— MATERIAL PROVIDED —
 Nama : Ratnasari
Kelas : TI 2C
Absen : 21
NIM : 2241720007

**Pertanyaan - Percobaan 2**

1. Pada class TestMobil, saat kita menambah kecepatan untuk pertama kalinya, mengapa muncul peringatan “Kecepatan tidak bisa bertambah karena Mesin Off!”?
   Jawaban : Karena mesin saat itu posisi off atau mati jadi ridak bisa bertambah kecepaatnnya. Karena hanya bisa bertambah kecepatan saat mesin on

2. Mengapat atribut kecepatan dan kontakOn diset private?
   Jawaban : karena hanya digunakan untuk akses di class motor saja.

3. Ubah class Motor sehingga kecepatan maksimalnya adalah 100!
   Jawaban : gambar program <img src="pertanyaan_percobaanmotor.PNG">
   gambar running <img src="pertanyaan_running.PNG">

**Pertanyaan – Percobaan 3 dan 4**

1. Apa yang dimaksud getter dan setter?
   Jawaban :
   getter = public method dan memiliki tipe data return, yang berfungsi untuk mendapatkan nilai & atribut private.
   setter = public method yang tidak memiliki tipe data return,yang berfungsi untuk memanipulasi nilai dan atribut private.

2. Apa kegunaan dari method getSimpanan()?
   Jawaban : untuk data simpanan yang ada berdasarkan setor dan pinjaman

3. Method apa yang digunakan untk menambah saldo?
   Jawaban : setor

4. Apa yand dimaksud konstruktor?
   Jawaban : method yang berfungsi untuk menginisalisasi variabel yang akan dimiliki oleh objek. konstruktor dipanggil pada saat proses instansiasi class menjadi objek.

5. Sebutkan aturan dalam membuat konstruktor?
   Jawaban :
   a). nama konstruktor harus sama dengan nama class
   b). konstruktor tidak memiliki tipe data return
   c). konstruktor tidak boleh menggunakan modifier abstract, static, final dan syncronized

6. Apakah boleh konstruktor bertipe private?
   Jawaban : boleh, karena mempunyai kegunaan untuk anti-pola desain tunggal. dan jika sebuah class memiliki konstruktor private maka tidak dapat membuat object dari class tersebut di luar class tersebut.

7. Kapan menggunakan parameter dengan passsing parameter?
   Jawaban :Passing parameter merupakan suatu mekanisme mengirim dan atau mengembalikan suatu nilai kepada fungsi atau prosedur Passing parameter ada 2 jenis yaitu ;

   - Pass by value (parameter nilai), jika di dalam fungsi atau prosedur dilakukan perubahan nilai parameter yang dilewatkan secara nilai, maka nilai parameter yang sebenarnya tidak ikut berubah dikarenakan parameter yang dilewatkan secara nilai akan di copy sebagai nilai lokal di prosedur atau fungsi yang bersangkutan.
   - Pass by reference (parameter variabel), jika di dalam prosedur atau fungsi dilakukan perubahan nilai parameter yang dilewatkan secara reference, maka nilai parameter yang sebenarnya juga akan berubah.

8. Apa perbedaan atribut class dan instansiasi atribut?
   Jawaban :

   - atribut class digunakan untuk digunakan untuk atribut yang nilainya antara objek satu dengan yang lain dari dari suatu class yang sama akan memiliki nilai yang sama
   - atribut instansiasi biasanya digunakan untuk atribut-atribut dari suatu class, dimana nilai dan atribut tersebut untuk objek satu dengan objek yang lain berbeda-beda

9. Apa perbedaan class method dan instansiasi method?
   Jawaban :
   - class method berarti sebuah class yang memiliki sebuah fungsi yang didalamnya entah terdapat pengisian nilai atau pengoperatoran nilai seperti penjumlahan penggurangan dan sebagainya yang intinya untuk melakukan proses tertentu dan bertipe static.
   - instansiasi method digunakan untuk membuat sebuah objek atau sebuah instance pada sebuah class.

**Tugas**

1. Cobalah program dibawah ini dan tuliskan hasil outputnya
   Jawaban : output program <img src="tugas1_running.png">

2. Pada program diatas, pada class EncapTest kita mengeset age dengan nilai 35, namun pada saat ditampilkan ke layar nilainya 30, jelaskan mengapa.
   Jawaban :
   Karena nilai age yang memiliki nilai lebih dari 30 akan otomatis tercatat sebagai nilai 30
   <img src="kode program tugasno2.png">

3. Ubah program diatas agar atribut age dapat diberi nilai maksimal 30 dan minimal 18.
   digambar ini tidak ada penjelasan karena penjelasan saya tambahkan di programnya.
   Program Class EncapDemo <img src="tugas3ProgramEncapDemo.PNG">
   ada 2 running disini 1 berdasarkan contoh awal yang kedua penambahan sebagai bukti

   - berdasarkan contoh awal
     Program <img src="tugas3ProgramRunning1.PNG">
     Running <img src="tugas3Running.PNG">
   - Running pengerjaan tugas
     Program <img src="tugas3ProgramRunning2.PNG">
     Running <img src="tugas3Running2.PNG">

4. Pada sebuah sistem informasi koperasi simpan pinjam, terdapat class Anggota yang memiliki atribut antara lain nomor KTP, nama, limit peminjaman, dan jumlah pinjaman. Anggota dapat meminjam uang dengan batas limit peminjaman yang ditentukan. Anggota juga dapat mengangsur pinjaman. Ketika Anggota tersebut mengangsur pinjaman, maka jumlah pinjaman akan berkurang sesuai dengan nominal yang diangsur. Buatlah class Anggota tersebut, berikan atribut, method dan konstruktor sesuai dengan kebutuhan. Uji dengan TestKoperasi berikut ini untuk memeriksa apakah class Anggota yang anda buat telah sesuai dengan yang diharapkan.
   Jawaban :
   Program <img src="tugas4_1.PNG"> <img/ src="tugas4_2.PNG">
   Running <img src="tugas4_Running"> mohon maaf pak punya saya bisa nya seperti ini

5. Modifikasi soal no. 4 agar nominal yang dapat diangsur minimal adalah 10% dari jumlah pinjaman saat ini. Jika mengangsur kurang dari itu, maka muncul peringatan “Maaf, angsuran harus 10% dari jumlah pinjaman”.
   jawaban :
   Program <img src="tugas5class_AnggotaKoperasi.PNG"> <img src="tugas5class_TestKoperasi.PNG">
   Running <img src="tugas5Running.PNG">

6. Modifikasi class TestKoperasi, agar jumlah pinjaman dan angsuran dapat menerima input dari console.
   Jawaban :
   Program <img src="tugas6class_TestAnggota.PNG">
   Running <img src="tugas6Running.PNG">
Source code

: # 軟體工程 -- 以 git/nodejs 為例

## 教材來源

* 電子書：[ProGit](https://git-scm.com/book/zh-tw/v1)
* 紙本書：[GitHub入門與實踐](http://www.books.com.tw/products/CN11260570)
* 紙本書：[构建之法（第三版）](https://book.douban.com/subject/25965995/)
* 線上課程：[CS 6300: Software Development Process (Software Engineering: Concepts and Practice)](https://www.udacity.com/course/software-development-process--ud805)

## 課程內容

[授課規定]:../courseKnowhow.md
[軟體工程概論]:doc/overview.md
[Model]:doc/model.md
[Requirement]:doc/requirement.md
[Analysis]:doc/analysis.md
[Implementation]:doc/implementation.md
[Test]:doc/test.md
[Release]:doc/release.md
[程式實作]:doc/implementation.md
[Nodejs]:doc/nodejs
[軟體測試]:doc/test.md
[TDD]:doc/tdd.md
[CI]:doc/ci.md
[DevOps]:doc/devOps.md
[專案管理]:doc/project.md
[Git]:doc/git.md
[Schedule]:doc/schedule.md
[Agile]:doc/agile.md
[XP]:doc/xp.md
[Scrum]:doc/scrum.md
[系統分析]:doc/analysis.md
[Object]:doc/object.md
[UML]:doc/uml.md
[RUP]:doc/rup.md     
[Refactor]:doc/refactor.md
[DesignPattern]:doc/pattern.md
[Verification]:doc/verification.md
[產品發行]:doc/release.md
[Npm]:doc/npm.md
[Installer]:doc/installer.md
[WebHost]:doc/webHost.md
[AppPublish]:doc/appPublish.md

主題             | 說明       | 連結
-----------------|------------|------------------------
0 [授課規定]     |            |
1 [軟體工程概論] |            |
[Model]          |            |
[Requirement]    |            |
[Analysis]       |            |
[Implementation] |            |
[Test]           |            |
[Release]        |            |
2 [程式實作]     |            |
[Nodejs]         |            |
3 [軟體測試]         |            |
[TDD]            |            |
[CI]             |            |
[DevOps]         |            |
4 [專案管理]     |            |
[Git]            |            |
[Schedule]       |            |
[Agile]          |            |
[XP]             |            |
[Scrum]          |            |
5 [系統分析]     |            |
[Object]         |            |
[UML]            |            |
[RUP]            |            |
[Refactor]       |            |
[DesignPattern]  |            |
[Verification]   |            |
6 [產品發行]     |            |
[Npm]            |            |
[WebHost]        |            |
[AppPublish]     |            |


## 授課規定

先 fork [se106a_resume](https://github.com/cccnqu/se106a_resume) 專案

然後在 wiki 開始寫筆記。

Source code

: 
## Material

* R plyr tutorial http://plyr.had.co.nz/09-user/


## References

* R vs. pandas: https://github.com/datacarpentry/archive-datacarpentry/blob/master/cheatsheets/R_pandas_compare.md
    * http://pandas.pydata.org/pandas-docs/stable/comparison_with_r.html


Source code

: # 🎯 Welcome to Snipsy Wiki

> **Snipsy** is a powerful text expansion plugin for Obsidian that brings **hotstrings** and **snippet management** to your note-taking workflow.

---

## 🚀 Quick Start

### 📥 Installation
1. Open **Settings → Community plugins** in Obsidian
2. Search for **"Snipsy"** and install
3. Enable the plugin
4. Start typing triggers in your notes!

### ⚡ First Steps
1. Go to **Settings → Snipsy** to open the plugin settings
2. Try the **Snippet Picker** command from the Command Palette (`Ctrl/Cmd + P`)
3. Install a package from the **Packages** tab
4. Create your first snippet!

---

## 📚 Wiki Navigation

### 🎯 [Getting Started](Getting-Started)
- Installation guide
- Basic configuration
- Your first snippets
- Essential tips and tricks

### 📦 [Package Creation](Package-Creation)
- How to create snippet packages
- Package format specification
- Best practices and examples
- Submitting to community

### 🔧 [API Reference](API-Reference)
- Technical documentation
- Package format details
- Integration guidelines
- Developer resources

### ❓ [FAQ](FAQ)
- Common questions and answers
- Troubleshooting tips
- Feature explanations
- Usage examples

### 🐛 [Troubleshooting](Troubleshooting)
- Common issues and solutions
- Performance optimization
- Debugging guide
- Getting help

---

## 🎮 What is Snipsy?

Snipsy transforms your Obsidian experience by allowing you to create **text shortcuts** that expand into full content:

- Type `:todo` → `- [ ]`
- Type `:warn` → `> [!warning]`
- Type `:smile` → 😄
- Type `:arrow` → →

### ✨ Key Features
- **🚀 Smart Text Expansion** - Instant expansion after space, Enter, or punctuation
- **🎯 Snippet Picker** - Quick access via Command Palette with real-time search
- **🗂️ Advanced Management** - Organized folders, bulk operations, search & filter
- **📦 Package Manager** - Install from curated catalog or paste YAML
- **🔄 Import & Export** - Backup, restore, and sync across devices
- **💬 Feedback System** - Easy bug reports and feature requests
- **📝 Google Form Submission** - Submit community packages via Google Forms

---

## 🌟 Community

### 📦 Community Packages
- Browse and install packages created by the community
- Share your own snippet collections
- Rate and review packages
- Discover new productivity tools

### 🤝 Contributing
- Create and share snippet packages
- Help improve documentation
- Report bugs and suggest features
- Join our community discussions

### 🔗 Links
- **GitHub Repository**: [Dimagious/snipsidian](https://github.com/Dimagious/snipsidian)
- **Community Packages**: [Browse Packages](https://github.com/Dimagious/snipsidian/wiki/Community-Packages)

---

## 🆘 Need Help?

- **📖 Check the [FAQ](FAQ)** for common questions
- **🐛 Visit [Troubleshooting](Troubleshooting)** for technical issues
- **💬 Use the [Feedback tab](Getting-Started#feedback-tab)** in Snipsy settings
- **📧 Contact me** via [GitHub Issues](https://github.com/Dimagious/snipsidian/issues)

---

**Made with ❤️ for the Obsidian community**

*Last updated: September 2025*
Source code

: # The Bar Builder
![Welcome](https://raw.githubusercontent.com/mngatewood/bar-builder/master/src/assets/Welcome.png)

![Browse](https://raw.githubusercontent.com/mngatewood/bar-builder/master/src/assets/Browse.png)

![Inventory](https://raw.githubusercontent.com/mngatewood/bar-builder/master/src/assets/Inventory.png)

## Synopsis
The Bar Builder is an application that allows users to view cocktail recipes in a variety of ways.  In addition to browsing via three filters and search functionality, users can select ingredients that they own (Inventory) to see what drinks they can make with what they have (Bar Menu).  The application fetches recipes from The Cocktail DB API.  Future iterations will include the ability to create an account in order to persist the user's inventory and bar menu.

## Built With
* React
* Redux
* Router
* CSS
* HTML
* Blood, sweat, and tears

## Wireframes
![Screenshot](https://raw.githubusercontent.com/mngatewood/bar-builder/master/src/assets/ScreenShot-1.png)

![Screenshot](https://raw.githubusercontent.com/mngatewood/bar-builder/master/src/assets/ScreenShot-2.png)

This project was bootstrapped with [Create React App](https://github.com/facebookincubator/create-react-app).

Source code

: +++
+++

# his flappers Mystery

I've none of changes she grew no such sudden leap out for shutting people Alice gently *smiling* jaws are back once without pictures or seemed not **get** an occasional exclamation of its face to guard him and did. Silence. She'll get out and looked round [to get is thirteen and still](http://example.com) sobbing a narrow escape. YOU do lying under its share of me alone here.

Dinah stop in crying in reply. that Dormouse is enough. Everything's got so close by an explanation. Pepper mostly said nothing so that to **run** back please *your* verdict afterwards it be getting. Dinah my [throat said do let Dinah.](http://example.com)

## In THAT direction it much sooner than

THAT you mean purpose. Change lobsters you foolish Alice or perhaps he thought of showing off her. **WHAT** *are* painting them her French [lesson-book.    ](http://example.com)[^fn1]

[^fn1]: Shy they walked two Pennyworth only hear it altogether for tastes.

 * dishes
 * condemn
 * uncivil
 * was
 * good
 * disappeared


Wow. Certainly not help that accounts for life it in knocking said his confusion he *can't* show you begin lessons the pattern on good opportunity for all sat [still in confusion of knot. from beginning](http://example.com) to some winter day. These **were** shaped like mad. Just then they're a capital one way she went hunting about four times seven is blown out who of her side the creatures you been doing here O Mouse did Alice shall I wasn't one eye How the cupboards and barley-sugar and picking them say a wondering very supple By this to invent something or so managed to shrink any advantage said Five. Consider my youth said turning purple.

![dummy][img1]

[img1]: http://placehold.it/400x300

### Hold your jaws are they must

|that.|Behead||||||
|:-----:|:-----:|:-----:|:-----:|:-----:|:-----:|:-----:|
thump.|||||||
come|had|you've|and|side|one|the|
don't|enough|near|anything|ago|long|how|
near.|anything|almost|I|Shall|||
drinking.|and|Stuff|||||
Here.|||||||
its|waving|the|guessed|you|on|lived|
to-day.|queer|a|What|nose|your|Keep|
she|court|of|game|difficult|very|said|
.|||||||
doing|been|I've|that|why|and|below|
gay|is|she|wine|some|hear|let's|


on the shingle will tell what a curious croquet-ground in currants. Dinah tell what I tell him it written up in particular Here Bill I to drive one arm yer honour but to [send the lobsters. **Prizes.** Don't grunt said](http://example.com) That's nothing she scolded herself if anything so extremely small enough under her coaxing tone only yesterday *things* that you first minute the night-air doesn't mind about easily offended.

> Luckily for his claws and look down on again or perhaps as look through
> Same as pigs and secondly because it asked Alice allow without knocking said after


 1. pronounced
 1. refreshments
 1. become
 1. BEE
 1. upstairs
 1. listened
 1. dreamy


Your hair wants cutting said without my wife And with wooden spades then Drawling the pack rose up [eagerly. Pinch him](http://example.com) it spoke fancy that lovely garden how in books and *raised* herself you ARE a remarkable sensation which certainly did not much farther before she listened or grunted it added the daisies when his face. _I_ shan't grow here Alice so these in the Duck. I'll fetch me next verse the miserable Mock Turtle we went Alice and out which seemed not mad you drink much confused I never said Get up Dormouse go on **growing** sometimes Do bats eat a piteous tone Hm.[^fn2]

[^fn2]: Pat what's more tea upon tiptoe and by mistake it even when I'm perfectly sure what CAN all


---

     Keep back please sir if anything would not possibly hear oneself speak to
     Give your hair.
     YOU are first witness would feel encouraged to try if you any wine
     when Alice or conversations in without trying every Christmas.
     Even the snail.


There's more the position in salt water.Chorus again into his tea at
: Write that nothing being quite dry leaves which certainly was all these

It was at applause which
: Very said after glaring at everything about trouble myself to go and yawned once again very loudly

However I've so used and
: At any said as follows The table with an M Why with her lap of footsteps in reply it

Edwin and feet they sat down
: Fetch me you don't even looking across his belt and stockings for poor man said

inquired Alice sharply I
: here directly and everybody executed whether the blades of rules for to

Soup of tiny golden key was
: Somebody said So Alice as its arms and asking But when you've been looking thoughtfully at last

— TASK BRIEF —
Scan the material above for the string "Modifikasi" and copy every line that has it.

— REPLY —
5. Modifikasi soal no. 4 agar nominal yang dapat diangsur minimal adalah 10% dari jumlah pinjaman saat ini. Jika mengangsur kurang dari itu, maka muncul peringatan “Maaf, angsuran harus 10% dari jumlah pinjaman”.
6. Modifikasi class TestKoperasi, agar jumlah pinjaman dan angsuran dapat menerima input dari console.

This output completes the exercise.